Jayaseelan "Jay" Naidoo (born in 1954) is a South African politician and businessman who served as the founding general secretary of the Congress of South African Trade Unions (COSATU) from 1985 to 1993. He then served as Minister responsible for the Reconstruction and Development Programme in the first post-apartheid cabinet of President Nelson Mandela (1994–1996) and as Minister of Post, Telecommunications, and Broadcasting (1996–1999).

Naidoo was a member of the NEC of the African National Congress. He was at the forefront of the struggle against apartheid leading the largest trade union federation in South Africa.

Early life and education 
Born in 1954, Naidoo enrolled at the University of Durban-Westville to study for a Bachelor of Science (BSc) degree in pursuance of a medical career in 1975 to be a medical doctor but his studies were interrupted by the political turmoil at the time because of student uprisings.

Career

Political career 
Naidoo became active in the South African Students' Organisation (SASO) that was banned in 1977 just after its leader Steve Biko was murdered in police detention. He then became a community-based organizer working with grassroots civic structures. He joined the Federation of South African Trade Unions as a volunteer in 1979. Naidoo was later appointed secretary general of the Sweet, Food and Allied Workers' Union (SFAWU). In this capacity, he led the country's largest ever nationwide strike with around 3.5 million participants in 1991, paralyzing factories and businesses across South Africa and leaving people without the basic services normally provided by black employees.

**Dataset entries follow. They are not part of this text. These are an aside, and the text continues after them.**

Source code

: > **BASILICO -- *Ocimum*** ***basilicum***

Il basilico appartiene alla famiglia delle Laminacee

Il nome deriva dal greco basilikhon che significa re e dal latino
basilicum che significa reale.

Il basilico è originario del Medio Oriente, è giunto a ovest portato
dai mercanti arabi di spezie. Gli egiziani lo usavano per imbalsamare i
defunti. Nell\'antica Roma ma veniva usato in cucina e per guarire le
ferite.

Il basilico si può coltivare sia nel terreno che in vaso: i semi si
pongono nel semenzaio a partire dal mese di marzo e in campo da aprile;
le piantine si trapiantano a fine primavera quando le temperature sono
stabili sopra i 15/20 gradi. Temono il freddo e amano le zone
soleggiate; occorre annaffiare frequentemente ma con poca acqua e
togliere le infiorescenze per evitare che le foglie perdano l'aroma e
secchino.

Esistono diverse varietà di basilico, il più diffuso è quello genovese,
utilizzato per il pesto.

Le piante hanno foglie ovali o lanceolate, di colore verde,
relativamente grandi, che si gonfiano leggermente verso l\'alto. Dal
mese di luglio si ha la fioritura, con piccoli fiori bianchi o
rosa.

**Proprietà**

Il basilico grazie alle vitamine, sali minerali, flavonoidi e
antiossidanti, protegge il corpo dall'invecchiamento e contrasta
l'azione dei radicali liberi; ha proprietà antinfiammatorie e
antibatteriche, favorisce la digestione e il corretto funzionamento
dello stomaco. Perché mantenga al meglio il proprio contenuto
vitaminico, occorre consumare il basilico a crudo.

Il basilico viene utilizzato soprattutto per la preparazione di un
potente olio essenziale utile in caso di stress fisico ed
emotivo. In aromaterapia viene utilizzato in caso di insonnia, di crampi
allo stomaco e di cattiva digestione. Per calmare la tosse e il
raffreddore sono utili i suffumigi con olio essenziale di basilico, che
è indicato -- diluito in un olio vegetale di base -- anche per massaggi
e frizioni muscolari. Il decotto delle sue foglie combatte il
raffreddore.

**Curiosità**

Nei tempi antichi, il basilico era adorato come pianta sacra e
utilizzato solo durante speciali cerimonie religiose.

In 1995, Naidoo served on the selection panel appointed by President Mandela to interview and shortlist candidates for South Africa's Truth and Reconciliation Commission.

Later career 
From 2002 until 2015, Naidoo was chair of the board of directors and chair of the Partnership Council of the Global Alliance for Improved Nutrition (GAIN) headquartered in Geneva and launched at the 2002 UN Summit on Children as a public private partnership to tackle malnutrition facing 2 billion people in the world. He is the founder of the social development arm of an investment and management company, J&J Group, which he co-founded in 2000 in South Africa.

From 2001 to 2010, Naidoo served as chairperson of the Development Bank of Southern Africa (DBSA), the premier development finance institution driving infrastructure in the SADC region.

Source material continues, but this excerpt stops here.